Students find success with internships at smaller companies

When seeking summer internships college students often try and find employment at big-name organizations in the hopes of adding it to their resumes in the fall. Sometimes, however, a position at a smaller, lesser-known company can provide much more experience and opportunities. Courtesy of URJA Beauty

By Jillian Veldey | Reporter

When seeking summer internships, college students often try and find employment opportunities at big-name organizations in hopes of adding it to their resumes in the fall. Some students found, however, a position at a smaller, lesser-known company can provide just as much, if not more experience and opportunities.

Phoenix sophomore Leila Grant, a journalism, public relations major with a minor in business, is currently working for URJA Beauty as a social media marketing intern.

Grant said her boss gives her the freedom to choose the projects she wants to work on, which she may not have been able to do if she were interning for a larger company. Additionally, Grant said the smaller size of the business has given her more opportunities to build a strong professional relationship with her boss.

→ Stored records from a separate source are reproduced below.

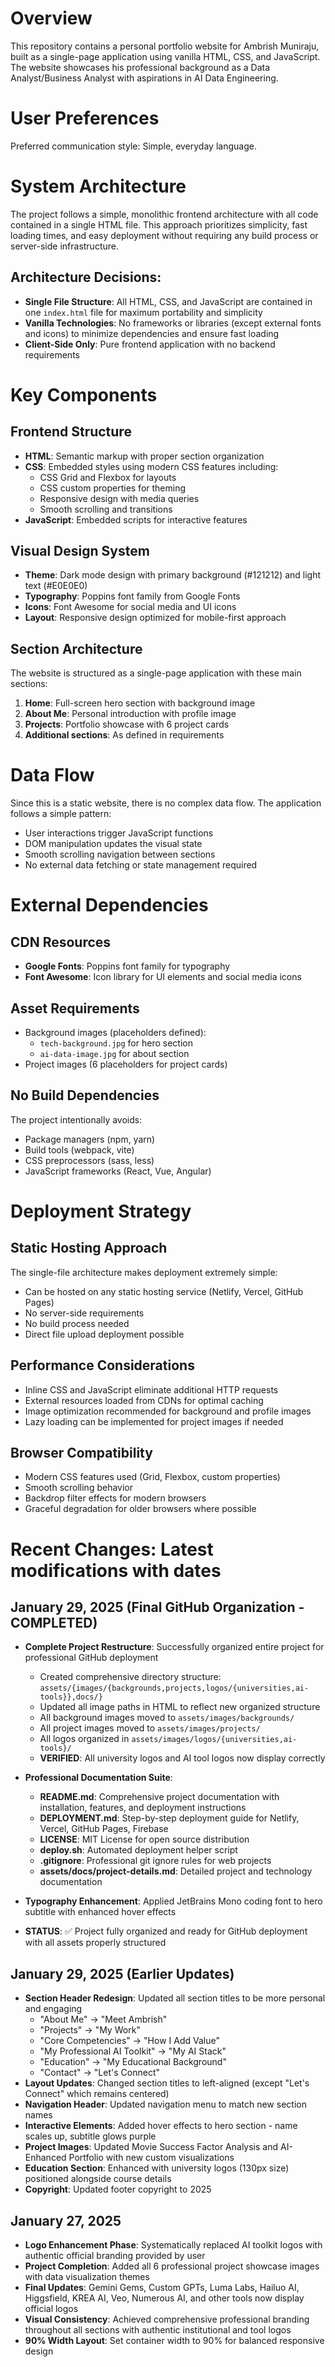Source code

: # Overview

This repository contains a personal portfolio website for Ambrish Muniraju, built as a single-page application using vanilla HTML, CSS, and JavaScript. The website showcases his professional background as a Data Analyst/Business Analyst with aspirations in AI Data Engineering.

# User Preferences

Preferred communication style: Simple, everyday language.

# System Architecture

The project follows a simple, monolithic frontend architecture with all code contained in a single HTML file. This approach prioritizes simplicity, fast loading times, and easy deployment without requiring any build process or server-side infrastructure.

## Architecture Decisions:
- **Single File Structure**: All HTML, CSS, and JavaScript are contained in one `index.html` file for maximum portability and simplicity
- **Vanilla Technologies**: No frameworks or libraries (except external fonts and icons) to minimize dependencies and ensure fast loading
- **Client-Side Only**: Pure frontend application with no backend requirements

# Key Components

## Frontend Structure
- **HTML**: Semantic markup with proper section organization
- **CSS**: Embedded styles using modern CSS features including:
  - CSS Grid and Flexbox for layouts
  - CSS custom properties for theming
  - Responsive design with media queries
  - Smooth scrolling and transitions
- **JavaScript**: Embedded scripts for interactive features

## Visual Design System
- **Theme**: Dark mode design with primary background (#121212) and light text (#E0E0E0)
- **Typography**: Poppins font family from Google Fonts
- **Icons**: Font Awesome for social media and UI icons
- **Layout**: Responsive design optimized for mobile-first approach

## Section Architecture
The website is structured as a single-page application with these main sections:
1. **Home**: Full-screen hero section with background image
2. **About Me**: Personal introduction with profile image
3. **Projects**: Portfolio showcase with 6 project cards
4. **Additional sections**: As defined in requirements

# Data Flow

Since this is a static website, there is no complex data flow. The application follows a simple pattern:
- User interactions trigger JavaScript functions
- DOM manipulation updates the visual state
- Smooth scrolling navigation between sections
- No external data fetching or state management required

# External Dependencies

## CDN Resources
- **Google Fonts**: Poppins font family for typography
- **Font Awesome**: Icon library for UI elements and social media icons

## Asset Requirements
- Background images (placeholders defined):
  - `tech-background.jpg` for hero section
  - `ai-data-image.jpg` for about section
- Project images (6 placeholders for project cards)

## No Build Dependencies
The project intentionally avoids:
- Package managers (npm, yarn)
- Build tools (webpack, vite)
- CSS preprocessors (sass, less)
- JavaScript frameworks (React, Vue, Angular)

# Deployment Strategy

## Static Hosting Approach
The single-file architecture makes deployment extremely simple:
- Can be hosted on any static hosting service (Netlify, Vercel, GitHub Pages)
- No server-side requirements
- No build process needed
- Direct file upload deployment possible

## Performance Considerations
- Inline CSS and JavaScript eliminate additional HTTP requests
- External resources loaded from CDNs for optimal caching
- Image optimization recommended for background and profile images
- Lazy loading can be implemented for project images if needed

## Browser Compatibility
- Modern CSS features used (Grid, Flexbox, custom properties)
- Smooth scrolling behavior
- Backdrop filter effects for modern browsers
- Graceful degradation for older browsers where possible

# Recent Changes: Latest modifications with dates

## January 29, 2025 (Final GitHub Organization - COMPLETED)
- **Complete Project Restructure**: Successfully organized entire project for professional GitHub deployment
  - Created comprehensive directory structure: `assets/{images/{backgrounds,projects,logos/{universities,ai-tools}},docs/}`
  - Updated all image paths in HTML to reflect new organized structure
  - All background images moved to `assets/images/backgrounds/`
  - All project images moved to `assets/images/projects/` 
  - All logos organized in `assets/images/logos/{universities,ai-tools}/`
  - **VERIFIED**: All university logos and AI tool logos now display correctly

- **Professional Documentation Suite**:
  - **README.md**: Comprehensive project documentation with installation, features, and deployment instructions
  - **DEPLOYMENT.md**: Step-by-step deployment guide for Netlify, Vercel, GitHub Pages, Firebase
  - **LICENSE**: MIT License for open source distribution
  - **deploy.sh**: Automated deployment helper script
  - **.gitignore**: Professional git ignore rules for web projects
  - **assets/docs/project-details.md**: Detailed project and technology documentation

- **Typography Enhancement**: Applied JetBrains Mono coding font to hero subtitle with enhanced hover effects

- **STATUS**: ✅ Project fully organized and ready for GitHub deployment with all assets properly structured

## January 29, 2025 (Earlier Updates)
- **Section Header Redesign**: Updated all section titles to be more personal and engaging
  - "About Me" → "Meet Ambrish"
  - "Projects" → "My Work" 
  - "Core Competencies" → "How I Add Value"
  - "My Professional AI Toolkit" → "My AI Stack"
  - "Education" → "My Educational Background"
  - "Contact" → "Let's Connect"
- **Layout Updates**: Changed section titles to left-aligned (except "Let's Connect" which remains centered)
- **Navigation Header**: Updated navigation menu to match new section names
- **Interactive Elements**: Added hover effects to hero section - name scales up, subtitle glows purple
- **Project Images**: Updated Movie Success Factor Analysis and AI-Enhanced Portfolio with new custom visualizations
- **Education Section**: Enhanced with university logos (130px size) positioned alongside course details
- **Copyright**: Updated footer copyright to 2025

## January 27, 2025
- **Logo Enhancement Phase**: Systematically replaced AI toolkit logos with authentic official branding provided by user
- **Project Completion**: Added all 6 professional project showcase images with data visualization themes  
- **Final Updates**: Gemini Gems, Custom GPTs, Luma Labs, Hailuo AI, Higgsfield, KREA AI, Veo, Numerous AI, and other tools now display official logos
- **Visual Consistency**: Achieved comprehensive professional branding throughout all sections with authentic institutional and tool logos
- **90% Width Layout**: Set container width to 90% for balanced responsive design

“I actually feel like I’m making a difference in the company,” Grant said. “My mentality is kind of to do as much as I can on my end with social media and blog posts so [my boss] can work on the other things that matter more. The only difficult thing about working for a smaller company I guess would be that things aren’t as set in stone and they’re constantly changing … but I do enjoy the fact that every week isn’t the exact same in terms of my tasks.”

The ability to learn directly from people in executive positions seems to be the common benefit students shared when working for a smaller company.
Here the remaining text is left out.